Four Methods to Statistically Measure Your Data Correlation​

Better understanding of data correlation leads to better feature engineering and model performance.

Slide Background



Correlations is a measure of the association between variables. They measure to what extent one variable is affected by a change in another variable. In this article, we will explain the importance of data correlation in machine learning, and introduce four common methods to calculate your data correlation.
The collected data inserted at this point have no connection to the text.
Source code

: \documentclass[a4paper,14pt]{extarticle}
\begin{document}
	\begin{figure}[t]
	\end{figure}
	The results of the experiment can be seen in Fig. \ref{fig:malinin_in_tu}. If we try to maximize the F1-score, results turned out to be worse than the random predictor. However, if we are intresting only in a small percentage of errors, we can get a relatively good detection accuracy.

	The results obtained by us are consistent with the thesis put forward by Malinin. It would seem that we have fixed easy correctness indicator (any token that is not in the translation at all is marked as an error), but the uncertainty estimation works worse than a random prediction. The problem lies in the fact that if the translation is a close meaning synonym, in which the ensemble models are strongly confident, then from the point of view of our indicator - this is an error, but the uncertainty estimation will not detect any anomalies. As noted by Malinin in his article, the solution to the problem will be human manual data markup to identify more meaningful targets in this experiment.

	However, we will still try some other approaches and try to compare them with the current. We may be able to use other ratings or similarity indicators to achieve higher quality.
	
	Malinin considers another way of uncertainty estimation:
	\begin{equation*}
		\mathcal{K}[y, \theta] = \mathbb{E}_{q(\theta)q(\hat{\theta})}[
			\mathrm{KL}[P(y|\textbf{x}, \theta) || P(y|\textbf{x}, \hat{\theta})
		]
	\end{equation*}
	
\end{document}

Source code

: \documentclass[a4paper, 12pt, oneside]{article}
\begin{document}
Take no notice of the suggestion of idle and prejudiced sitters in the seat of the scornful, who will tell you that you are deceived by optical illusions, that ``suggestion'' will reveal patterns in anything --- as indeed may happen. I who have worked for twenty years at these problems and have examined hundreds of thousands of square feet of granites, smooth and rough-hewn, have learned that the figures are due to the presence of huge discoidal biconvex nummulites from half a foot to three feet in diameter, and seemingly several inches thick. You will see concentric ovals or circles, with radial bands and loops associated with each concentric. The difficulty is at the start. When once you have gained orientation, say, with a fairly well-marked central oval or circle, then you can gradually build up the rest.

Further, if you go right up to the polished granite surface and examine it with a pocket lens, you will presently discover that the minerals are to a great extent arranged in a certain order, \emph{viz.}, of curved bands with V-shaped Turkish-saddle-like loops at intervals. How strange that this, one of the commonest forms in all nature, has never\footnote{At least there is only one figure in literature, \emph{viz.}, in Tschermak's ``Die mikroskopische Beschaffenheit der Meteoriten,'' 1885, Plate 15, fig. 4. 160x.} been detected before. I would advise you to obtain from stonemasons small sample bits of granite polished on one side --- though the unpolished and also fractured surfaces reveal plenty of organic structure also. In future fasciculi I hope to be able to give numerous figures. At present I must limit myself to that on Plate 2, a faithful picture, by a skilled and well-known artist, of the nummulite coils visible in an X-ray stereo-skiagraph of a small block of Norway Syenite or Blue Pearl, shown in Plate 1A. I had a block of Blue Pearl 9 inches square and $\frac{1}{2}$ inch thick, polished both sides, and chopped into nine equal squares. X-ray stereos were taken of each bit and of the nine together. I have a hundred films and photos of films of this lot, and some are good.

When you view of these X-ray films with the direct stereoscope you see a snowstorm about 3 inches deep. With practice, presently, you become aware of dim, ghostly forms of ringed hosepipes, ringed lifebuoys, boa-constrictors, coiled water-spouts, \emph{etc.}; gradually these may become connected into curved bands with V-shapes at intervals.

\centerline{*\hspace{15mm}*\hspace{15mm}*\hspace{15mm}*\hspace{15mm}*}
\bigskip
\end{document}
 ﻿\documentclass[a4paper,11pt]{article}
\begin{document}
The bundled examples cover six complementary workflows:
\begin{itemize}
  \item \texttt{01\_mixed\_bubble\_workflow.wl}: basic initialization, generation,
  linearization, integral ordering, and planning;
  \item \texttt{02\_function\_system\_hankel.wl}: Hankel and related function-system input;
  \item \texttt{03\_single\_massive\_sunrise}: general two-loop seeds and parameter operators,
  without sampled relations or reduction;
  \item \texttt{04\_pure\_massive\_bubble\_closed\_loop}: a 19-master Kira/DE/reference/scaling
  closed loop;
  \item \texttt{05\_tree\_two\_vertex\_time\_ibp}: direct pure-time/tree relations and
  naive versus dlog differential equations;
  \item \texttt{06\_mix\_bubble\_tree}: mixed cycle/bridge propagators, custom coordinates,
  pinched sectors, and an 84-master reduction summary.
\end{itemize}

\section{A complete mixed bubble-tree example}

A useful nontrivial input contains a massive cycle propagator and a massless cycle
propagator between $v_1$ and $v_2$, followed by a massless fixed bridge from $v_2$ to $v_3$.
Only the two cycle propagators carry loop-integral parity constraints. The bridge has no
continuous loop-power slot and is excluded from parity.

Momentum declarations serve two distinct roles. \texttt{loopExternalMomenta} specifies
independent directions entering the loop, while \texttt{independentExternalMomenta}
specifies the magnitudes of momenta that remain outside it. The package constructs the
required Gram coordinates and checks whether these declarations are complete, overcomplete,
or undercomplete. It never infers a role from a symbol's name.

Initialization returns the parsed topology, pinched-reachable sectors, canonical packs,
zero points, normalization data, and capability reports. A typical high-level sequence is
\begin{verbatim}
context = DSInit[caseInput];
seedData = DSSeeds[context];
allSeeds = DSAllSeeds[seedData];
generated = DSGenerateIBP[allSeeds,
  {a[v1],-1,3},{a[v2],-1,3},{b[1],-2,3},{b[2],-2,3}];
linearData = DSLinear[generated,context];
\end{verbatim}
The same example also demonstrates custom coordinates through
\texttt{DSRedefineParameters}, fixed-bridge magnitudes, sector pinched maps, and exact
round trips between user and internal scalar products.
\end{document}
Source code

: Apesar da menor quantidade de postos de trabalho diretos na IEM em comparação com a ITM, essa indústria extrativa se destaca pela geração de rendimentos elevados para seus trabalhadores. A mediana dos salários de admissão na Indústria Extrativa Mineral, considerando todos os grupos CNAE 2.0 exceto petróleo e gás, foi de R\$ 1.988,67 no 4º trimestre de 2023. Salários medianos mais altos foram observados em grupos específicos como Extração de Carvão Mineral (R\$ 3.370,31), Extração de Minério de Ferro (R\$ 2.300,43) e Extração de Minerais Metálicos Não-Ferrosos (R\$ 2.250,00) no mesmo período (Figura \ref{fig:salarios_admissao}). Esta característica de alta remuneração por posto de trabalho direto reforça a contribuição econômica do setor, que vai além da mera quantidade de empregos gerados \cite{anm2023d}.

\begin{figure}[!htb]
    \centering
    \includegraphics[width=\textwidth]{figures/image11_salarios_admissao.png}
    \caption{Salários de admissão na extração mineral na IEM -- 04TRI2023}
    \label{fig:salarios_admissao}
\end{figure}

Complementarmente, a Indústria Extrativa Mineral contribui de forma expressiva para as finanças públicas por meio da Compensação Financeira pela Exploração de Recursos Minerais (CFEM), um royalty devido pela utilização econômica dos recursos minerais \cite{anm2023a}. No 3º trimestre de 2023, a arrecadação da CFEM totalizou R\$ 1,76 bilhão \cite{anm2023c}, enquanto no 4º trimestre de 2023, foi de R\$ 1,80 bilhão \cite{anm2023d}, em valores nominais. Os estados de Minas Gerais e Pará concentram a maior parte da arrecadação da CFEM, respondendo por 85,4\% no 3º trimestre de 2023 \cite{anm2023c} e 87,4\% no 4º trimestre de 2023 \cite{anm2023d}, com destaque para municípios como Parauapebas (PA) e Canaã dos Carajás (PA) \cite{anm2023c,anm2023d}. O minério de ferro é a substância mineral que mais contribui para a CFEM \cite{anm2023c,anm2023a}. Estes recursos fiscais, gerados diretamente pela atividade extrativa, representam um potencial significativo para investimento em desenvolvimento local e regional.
Why Data Correlation is Important?

Understanding which variables affect the target we want to predict allows us to choose the right factors to investigate and include in our model, which can significantly improve model performance. We would also like to compare these specific variables to all other variables within the dataset, and even across different machine learning problems for reference. Therefore, it is very useful to have a measurable representation of the association between variables. In this short article, we will discuss four of the most common methods of measuring data correlation.

1. Pearson Correlation

It is a measure of the linear correlation between two sets of numeric data. It can take values between -1 and 1. A value of 1 indicates a perfect positive relationship between the two variables, a value of -1 indicates a perfect negative relationship, and a value of 0 indicates no linear relationship between the two variables.

How to Calculate:

# Import important packages
from scipy.stats import pearsonr
import numpy as np

# Set seed
np.random.seed(10)

# Prepare data
a = np.random.normal(0, 1, 1000)
b = a + np.random.normal(2, 1, 1000)

# Calculate correlations
corr, _ = pearsonr(a, b) # 0.7116427415103574

2. Spearman Correlation

A measure of the linear correlation between the ranks of two sets of numeric data. It is very similar to the Pearson Correlation, except of directly measuring the correlation, it instead measures the Pearson Correlation of the rankings of the variables.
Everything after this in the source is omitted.